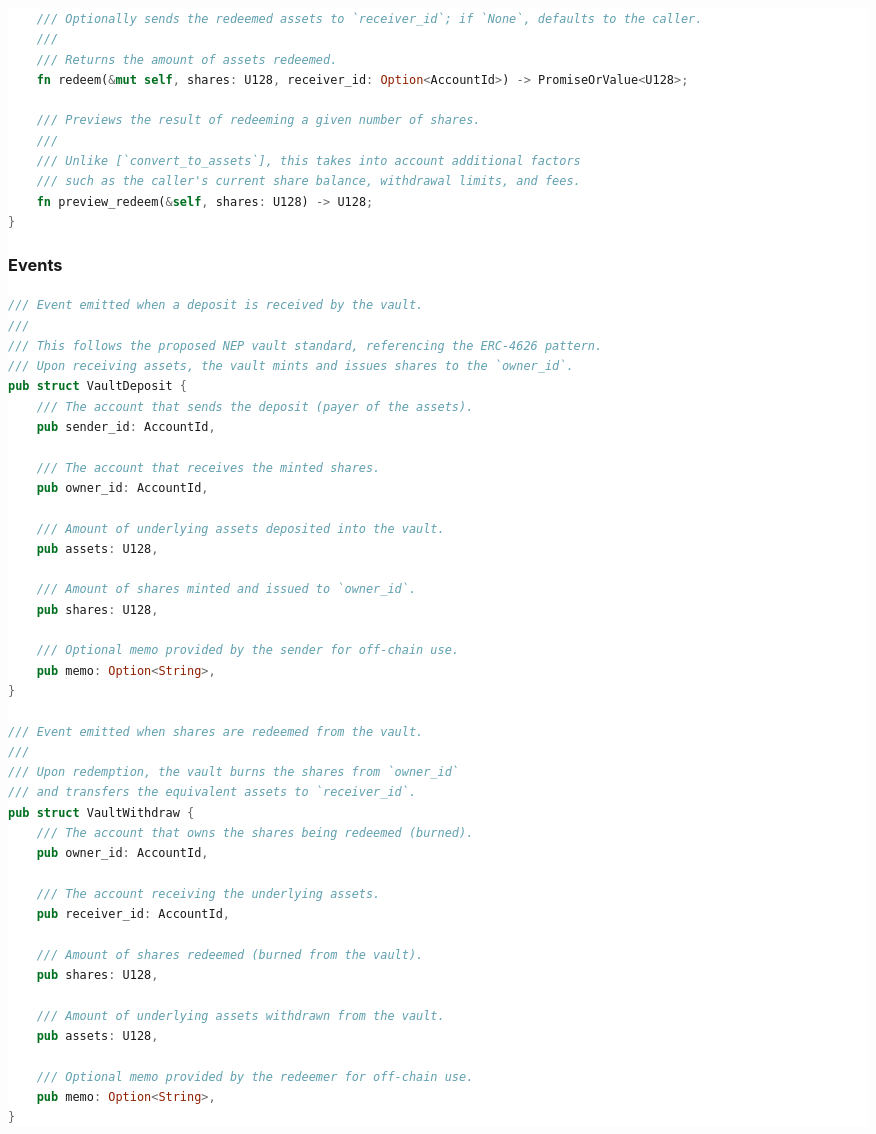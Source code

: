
 ```rust
    /// Optionally sends the redeemed assets to `receiver_id`; if `None`, defaults to the caller.
    ///
    /// Returns the amount of assets redeemed.
    fn redeem(&mut self, shares: U128, receiver_id: Option<AccountId>) -> PromiseOrValue<U128>;

    /// Previews the result of redeeming a given number of shares.
    ///
    /// Unlike [`convert_to_assets`], this takes into account additional factors
    /// such as the caller's current share balance, withdrawal limits, and fees.
    fn preview_redeem(&self, shares: U128) -> U128;
}
```

### Events

```rust
/// Event emitted when a deposit is received by the vault.
///
/// This follows the proposed NEP vault standard, referencing the ERC-4626 pattern.
/// Upon receiving assets, the vault mints and issues shares to the `owner_id`.
pub struct VaultDeposit {
    /// The account that sends the deposit (payer of the assets).
    pub sender_id: AccountId,

    /// The account that receives the minted shares.
    pub owner_id: AccountId,

    /// Amount of underlying assets deposited into the vault.
    pub assets: U128,

    /// Amount of shares minted and issued to `owner_id`.
    pub shares: U128,

    /// Optional memo provided by the sender for off-chain use.
    pub memo: Option<String>,
}

/// Event emitted when shares are redeemed from the vault.
///
/// Upon redemption, the vault burns the shares from `owner_id`
/// and transfers the equivalent assets to `receiver_id`.
pub struct VaultWithdraw {
    /// The account that owns the shares being redeemed (burned).
    pub owner_id: AccountId,

    /// The account receiving the underlying assets.
    pub receiver_id: AccountId,

    /// Amount of shares redeemed (burned from the vault).
    pub shares: U128,

    /// Amount of underlying assets withdrawn from the vault.
    pub assets: U128,

    /// Optional memo provided by the redeemer for off-chain use.
    pub memo: Option<String>,
}

```
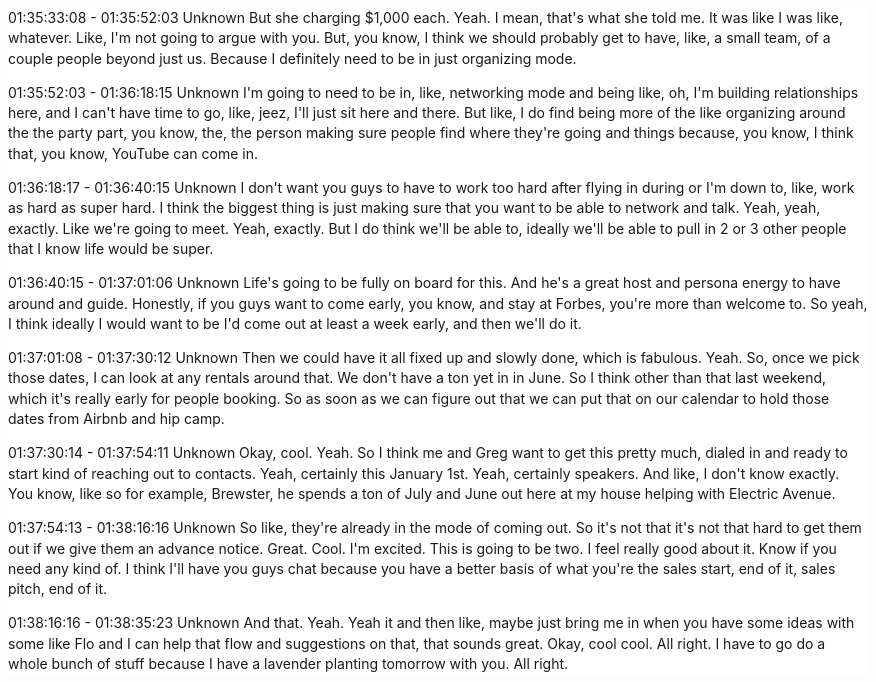 01:35:33:08 - 01:35:52:03
Unknown
But she charging $1,000 each. Yeah. I mean, that's what she told me. It was like I was like, whatever. Like, I'm not going to argue with you. But, you know, I think we should probably get to have, like, a small team, of a couple people beyond just us. Because I definitely need to be in just organizing mode.

01:35:52:03 - 01:36:18:15
Unknown
I'm going to need to be in, like, networking mode and being like, oh, I'm building relationships here, and I can't have time to go, like, jeez, I'll just sit here and there. But like, I do find being more of the like organizing around the the party part, you know, the, the person making sure people find where they're going and things because, you know, I think that, you know, YouTube can come in.

01:36:18:17 - 01:36:40:15
Unknown
I don't want you guys to have to work too hard after flying in during or I'm down to, like, work as hard as super hard. I think the biggest thing is just making sure that you want to be able to network and talk. Yeah, yeah, exactly. Like we're going to meet. Yeah, exactly. But I do think we'll be able to, ideally we'll be able to pull in 2 or 3 other people that I know life would be super.

01:36:40:15 - 01:37:01:06
Unknown
Life's going to be fully on board for this. And he's a great host and persona energy to have around and guide. Honestly, if you guys want to come early, you know, and stay at Forbes, you're more than welcome to. So yeah, I think ideally I would want to be I'd come out at least a week early, and then we'll do it.

01:37:01:08 - 01:37:30:12
Unknown
Then we could have it all fixed up and slowly done, which is fabulous. Yeah. So, once we pick those dates, I can look at any rentals around that. We don't have a ton yet in in June. So I think other than that last weekend, which it's really early for people booking. So as soon as we can figure out that we can put that on our calendar to hold those dates from Airbnb and hip camp.

01:37:30:14 - 01:37:54:11
Unknown
Okay, cool. Yeah. So I think me and Greg want to get this pretty much, dialed in and ready to start kind of reaching out to contacts. Yeah, certainly this January 1st. Yeah, certainly speakers. And like, I don't know exactly. You know, like so for example, Brewster, he spends a ton of July and June out here at my house helping with Electric Avenue.

01:37:54:13 - 01:38:16:16
Unknown
So like, they're already in the mode of coming out. So it's not that it's not that hard to get them out if we give them an advance notice. Great. Cool. I'm excited. This is going to be two. I feel really good about it. Know if you need any kind of. I think I'll have you guys chat because you have a better basis of what you're the sales start, end of it, sales pitch, end of it.

01:38:16:16 - 01:38:35:23
Unknown
And that. Yeah. Yeah it and then like, maybe just bring me in when you have some ideas with some like Flo and I can help that flow and suggestions on that, that sounds great. Okay, cool cool. All right. I have to go do a whole bunch of stuff because I have a lavender planting tomorrow with you. All right.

* The problem *
Out of the data above, return each line where the word "early" can be found.

* Your solution *
Life's going to be fully on board for this. And he's a great host and persona energy to have around and guide. Honestly, if you guys want to come early, you know, and stay at Forbes, you're more than welcome to. So yeah, I think ideally I would want to be I'd come out at least a week early, and then we'll do it.
Then we could have it all fixed up and slowly done, which is fabulous. Yeah. So, once we pick those dates, I can look at any rentals around that. We don't have a ton yet in in June. So I think other than that last weekend, which it's really early for people booking. So as soon as we can figure out that we can put that on our calendar to hold those dates from Airbnb and hip camp.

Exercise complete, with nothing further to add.